Horatio Gates managed 180 miles in three days on one horse, though he garnered no honors for this feat. Perhaps the dispersal of his army just before colored matters.

Personal logo mmitchell Sponsoring Member of TMP18 Apr 2008 6:49 a.m. PST

You're definitely on the right track. Keep in mind, though, that the "day's ride" didn't necessarily refer to a cowpoke on his pony, but to wagons hauling freight and people. Buckboards move a mite slower'n a single horse.

Also, the "day's ride" differs by landscape, so that you'll find the towns are closer together (15-20 miles) in the Piney Woods of East Texas and 50+ apart in the desert of West Texas and the flatlands of the panhandle.

I would suggest the following averages:
20 miles in wooded or mountainous areas
30 in grasslands, scrub & low hills)
40 in flatlands (panhandle, the coast)
50ish in West Texas or up north in Wyoming or Montana (with small villages and random cantinas occassionally thrown in around the 25-mile mark in Texas)


Stagecoaches are a completely different matter. For one thing, it's their job to cart people and supplies and do it quickly, so they should be considered as being at a "hard ride," rather than at a leisurely pace. Also, some even rode into the evenings (or even at night!) to keep on schedule.

Check out this info:

I've got more info on this in my library at home. If I can find anything that'll be of use to yuh, I'll pass it on.

Keep in mind, that when you had HUGE ranches in the Southwest, often there might not be a town within 2-3 days ride and that the ranch house would take on the functions of a small town.

mandt218 Apr 2008 6:51 a.m. PST

A good rider on a good horse can do fifty miles in a day. But for the sake of a game map, I'd say that "a day's ride" for the general public would be a good deal less, perhaps half that--25 miles maybe?

Hexxenhammer18 Apr 2008 7:32 a.m. PST

If this is for a RPG, you could give bonuses or penalties to distances covered based on a riding skill check.

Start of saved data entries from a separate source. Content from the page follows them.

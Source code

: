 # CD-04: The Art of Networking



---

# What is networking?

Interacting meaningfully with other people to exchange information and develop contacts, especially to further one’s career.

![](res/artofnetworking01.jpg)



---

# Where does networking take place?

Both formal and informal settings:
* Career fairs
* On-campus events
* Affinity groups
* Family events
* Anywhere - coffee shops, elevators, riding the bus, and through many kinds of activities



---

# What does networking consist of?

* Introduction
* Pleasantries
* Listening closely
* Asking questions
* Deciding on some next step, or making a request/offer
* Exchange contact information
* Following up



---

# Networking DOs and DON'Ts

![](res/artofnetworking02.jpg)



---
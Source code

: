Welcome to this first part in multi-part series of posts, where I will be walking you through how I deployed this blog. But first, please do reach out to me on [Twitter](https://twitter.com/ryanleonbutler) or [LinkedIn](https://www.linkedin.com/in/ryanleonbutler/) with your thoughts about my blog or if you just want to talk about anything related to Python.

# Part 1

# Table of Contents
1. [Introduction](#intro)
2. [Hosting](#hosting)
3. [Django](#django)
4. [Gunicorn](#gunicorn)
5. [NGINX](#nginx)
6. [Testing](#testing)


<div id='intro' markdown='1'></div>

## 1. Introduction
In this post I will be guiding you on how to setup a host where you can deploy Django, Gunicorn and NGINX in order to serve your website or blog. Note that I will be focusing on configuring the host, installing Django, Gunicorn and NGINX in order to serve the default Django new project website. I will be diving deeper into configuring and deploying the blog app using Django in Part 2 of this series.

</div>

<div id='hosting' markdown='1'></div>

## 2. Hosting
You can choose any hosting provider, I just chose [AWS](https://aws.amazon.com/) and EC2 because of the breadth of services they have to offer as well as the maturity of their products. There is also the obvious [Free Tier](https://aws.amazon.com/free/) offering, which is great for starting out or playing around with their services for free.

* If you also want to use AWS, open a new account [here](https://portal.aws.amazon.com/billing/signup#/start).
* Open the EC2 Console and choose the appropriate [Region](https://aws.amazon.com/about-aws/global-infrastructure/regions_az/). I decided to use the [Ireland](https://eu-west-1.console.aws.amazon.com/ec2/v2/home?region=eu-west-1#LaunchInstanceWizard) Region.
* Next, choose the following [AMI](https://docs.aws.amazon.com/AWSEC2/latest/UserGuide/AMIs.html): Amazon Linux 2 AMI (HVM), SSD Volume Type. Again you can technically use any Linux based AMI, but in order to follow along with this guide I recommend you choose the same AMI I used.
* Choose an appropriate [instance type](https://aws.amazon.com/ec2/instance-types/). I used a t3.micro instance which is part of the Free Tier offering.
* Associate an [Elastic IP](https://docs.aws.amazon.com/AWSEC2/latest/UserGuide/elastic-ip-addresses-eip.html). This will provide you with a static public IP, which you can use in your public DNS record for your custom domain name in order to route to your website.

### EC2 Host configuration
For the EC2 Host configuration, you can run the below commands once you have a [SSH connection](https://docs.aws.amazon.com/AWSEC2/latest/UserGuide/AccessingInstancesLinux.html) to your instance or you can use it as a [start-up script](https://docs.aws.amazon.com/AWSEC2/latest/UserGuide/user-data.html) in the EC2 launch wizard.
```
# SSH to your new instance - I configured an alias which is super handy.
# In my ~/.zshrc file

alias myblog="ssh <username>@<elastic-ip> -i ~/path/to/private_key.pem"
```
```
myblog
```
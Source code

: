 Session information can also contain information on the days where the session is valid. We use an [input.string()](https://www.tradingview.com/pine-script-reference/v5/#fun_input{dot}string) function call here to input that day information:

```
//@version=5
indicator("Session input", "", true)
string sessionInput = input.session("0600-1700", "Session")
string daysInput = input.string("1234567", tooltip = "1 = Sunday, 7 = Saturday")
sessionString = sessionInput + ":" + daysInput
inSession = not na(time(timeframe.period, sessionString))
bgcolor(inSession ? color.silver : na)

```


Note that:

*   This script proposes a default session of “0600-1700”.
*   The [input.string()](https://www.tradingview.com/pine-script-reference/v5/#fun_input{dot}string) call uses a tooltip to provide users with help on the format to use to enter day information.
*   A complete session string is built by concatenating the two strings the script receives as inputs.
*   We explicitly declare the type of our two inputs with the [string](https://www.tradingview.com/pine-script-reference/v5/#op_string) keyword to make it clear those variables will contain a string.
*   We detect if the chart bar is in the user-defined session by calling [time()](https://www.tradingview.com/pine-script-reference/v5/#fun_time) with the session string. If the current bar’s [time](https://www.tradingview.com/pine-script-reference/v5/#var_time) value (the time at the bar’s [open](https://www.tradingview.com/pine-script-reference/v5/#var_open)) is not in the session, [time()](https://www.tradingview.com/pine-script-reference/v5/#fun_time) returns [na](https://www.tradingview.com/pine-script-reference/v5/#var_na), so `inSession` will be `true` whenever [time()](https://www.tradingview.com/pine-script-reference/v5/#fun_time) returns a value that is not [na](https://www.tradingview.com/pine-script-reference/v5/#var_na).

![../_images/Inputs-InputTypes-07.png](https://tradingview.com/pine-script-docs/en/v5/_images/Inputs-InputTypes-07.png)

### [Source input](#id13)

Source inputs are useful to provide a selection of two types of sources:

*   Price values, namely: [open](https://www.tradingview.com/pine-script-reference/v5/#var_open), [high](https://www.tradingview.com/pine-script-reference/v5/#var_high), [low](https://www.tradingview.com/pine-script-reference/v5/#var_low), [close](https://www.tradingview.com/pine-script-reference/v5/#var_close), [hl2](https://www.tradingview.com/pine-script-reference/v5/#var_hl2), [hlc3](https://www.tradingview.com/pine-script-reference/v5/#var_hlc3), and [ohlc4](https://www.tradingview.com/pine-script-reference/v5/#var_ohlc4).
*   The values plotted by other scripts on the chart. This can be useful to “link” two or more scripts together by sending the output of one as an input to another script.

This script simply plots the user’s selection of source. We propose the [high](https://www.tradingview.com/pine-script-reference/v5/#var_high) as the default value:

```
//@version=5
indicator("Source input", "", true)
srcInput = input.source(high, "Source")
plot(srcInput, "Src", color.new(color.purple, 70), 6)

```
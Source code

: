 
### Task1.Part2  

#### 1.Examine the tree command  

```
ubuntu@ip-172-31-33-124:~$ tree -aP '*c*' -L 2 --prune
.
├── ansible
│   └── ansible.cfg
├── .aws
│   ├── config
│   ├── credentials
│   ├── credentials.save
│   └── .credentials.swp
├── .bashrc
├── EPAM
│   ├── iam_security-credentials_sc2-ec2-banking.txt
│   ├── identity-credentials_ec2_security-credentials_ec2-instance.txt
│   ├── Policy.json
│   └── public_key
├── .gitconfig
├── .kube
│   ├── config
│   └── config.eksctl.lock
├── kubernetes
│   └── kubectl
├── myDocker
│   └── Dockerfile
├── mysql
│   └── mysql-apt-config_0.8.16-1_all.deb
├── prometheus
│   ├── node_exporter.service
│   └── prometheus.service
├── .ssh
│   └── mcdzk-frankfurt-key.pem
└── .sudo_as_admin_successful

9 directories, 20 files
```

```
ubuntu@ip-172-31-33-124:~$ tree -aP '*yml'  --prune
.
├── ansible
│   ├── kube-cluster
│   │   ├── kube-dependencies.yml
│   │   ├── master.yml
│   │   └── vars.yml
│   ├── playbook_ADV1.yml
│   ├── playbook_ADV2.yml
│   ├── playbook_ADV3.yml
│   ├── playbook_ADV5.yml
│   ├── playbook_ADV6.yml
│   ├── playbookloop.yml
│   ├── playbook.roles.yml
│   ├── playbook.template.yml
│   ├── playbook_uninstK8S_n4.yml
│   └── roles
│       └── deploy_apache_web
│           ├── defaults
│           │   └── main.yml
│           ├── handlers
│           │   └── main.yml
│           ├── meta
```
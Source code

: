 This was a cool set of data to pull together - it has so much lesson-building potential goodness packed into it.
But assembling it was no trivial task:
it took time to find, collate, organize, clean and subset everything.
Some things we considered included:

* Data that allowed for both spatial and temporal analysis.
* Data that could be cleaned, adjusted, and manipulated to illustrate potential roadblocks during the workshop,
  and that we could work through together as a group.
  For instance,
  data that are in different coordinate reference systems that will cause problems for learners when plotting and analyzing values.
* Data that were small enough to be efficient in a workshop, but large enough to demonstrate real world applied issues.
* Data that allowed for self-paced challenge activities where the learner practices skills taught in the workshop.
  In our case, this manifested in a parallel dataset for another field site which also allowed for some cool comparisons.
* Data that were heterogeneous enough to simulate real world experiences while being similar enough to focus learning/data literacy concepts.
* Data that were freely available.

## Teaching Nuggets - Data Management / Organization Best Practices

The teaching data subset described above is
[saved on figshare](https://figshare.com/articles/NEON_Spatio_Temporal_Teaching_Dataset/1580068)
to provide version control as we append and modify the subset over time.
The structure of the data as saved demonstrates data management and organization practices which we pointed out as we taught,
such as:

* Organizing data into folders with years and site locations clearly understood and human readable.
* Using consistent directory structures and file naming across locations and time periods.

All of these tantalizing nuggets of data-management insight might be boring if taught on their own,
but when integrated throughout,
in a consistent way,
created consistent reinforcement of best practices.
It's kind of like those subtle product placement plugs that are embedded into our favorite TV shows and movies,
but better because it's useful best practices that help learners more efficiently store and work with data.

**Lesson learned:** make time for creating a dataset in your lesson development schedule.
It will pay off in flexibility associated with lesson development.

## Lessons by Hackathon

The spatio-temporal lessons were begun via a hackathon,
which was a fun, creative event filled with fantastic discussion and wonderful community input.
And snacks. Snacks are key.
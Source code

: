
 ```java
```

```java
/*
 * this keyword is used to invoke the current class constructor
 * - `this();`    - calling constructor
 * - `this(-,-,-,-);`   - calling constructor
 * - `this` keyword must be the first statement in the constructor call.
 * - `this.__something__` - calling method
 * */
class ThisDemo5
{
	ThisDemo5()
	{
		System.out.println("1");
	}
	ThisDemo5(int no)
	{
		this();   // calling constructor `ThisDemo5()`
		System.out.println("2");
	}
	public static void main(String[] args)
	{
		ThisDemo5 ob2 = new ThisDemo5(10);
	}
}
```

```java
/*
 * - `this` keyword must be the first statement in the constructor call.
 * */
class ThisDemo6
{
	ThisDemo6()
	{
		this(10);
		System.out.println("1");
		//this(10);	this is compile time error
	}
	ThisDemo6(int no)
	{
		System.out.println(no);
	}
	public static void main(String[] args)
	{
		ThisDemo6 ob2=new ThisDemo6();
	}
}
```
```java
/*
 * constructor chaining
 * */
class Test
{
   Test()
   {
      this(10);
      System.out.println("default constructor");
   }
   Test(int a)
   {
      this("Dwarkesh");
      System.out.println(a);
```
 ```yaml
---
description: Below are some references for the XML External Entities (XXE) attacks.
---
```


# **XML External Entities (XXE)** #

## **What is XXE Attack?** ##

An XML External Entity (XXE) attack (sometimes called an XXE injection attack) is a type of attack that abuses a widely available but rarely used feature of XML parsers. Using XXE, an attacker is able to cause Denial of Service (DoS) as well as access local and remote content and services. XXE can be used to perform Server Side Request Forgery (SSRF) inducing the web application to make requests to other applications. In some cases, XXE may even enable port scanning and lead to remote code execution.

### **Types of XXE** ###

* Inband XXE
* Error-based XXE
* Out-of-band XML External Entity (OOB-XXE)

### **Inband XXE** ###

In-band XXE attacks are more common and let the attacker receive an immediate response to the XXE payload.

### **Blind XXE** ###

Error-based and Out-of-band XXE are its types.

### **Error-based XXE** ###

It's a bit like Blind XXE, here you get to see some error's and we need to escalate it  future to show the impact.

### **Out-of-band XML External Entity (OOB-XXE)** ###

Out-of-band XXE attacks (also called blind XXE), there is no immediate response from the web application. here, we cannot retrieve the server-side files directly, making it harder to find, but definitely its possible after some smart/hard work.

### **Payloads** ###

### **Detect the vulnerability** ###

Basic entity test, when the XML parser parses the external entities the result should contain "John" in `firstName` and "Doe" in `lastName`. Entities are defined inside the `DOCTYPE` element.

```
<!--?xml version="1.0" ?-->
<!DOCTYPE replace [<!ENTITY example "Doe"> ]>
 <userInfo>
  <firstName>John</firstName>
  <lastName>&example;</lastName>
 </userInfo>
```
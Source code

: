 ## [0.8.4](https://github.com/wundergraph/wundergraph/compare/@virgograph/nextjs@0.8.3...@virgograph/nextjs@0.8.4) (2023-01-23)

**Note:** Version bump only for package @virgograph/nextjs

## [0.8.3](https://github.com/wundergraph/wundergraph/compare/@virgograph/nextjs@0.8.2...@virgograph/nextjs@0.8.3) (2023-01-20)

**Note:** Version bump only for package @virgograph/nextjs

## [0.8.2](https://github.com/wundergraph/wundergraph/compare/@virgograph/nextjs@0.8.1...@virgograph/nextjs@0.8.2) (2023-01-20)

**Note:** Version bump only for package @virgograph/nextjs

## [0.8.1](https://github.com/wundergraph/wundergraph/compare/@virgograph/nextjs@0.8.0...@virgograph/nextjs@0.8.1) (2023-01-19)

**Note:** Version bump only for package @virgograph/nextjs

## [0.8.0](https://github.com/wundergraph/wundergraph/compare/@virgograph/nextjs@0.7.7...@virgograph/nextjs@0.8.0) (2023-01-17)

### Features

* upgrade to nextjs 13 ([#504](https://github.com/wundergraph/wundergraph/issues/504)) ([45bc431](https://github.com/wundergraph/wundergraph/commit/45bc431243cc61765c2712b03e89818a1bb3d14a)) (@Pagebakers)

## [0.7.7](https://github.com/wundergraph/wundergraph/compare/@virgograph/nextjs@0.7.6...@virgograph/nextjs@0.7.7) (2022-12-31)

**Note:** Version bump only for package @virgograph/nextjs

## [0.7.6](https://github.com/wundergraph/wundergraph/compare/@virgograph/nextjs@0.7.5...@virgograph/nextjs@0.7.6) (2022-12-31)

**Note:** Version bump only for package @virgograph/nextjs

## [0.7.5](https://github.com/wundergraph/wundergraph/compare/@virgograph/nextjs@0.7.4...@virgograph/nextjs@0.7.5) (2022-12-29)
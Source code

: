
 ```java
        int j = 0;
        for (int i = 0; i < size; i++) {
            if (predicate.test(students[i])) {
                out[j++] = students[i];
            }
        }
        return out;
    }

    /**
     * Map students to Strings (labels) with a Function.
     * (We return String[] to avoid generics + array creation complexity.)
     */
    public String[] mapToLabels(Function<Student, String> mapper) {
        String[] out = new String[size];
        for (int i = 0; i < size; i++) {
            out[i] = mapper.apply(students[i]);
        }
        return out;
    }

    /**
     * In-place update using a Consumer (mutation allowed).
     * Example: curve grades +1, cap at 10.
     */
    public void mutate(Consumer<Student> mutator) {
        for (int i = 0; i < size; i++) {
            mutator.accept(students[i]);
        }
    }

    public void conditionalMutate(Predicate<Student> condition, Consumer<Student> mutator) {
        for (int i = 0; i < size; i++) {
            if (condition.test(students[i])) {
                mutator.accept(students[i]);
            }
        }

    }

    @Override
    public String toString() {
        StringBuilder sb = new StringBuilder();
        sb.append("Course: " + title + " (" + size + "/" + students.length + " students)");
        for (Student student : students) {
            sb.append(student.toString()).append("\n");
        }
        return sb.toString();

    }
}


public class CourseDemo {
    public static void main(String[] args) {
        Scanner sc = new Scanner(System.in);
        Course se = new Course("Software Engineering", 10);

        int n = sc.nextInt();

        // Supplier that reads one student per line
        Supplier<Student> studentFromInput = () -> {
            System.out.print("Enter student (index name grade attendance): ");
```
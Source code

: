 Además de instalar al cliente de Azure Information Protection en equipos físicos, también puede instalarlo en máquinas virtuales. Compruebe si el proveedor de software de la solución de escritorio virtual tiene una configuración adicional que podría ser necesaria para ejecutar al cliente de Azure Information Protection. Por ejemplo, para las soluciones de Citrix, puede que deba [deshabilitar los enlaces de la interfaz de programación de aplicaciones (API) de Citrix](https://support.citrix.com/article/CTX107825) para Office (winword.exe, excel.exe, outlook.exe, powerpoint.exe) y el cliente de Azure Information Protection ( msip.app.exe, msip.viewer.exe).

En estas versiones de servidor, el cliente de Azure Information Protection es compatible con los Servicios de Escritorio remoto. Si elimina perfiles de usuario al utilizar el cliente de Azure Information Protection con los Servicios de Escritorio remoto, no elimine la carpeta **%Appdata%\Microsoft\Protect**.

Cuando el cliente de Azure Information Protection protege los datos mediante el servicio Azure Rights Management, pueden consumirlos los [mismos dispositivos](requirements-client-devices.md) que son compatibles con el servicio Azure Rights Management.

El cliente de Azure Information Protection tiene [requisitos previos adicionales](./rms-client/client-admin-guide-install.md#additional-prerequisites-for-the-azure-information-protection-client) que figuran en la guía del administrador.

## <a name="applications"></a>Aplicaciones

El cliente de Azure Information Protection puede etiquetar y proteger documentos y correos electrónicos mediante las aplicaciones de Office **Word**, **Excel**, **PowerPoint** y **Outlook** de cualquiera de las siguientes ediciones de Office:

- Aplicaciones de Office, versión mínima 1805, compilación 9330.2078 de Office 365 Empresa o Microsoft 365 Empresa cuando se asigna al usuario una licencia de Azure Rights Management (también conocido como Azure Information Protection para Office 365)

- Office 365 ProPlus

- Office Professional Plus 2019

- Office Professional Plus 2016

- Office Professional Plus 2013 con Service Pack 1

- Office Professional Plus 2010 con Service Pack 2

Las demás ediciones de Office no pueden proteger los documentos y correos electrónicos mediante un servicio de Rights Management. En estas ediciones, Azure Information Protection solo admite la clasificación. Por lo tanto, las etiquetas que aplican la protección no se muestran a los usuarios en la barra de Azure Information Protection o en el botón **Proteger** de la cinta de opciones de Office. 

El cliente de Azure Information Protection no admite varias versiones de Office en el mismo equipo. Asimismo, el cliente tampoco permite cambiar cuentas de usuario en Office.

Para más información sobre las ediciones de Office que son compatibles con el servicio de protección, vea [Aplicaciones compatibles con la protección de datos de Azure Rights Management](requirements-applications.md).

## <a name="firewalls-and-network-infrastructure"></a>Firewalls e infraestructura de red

Of course, I stick to the tried and true, "Ok after a couple of days, you arrive," school of GMing.

RockyRusso18 Apr 2008 9:08 a.m. PST


And mongols, with multiple remounts along would do 90.

there is a famous instance where Genghis summoned Subadai Bahadur for a confrence, Sub was in europe, and Genghis was in the middle east. Subadai wrapped his body in "bandages" and road hard with 20 remounts and did 128 miles a day!


Personal logo mmitchell Sponsoring Member of TMP22 Apr 2008 6:24 a.m. PST

There is a big difference between endurance riding and "a day's ride" for the purpose of placing towns on a map.

Still… there are some amazing feats of endurance riding out there.

Cher Ami24 Apr 2008 11:44 a.m. PST

Weren't the California missions set a day's ride apart?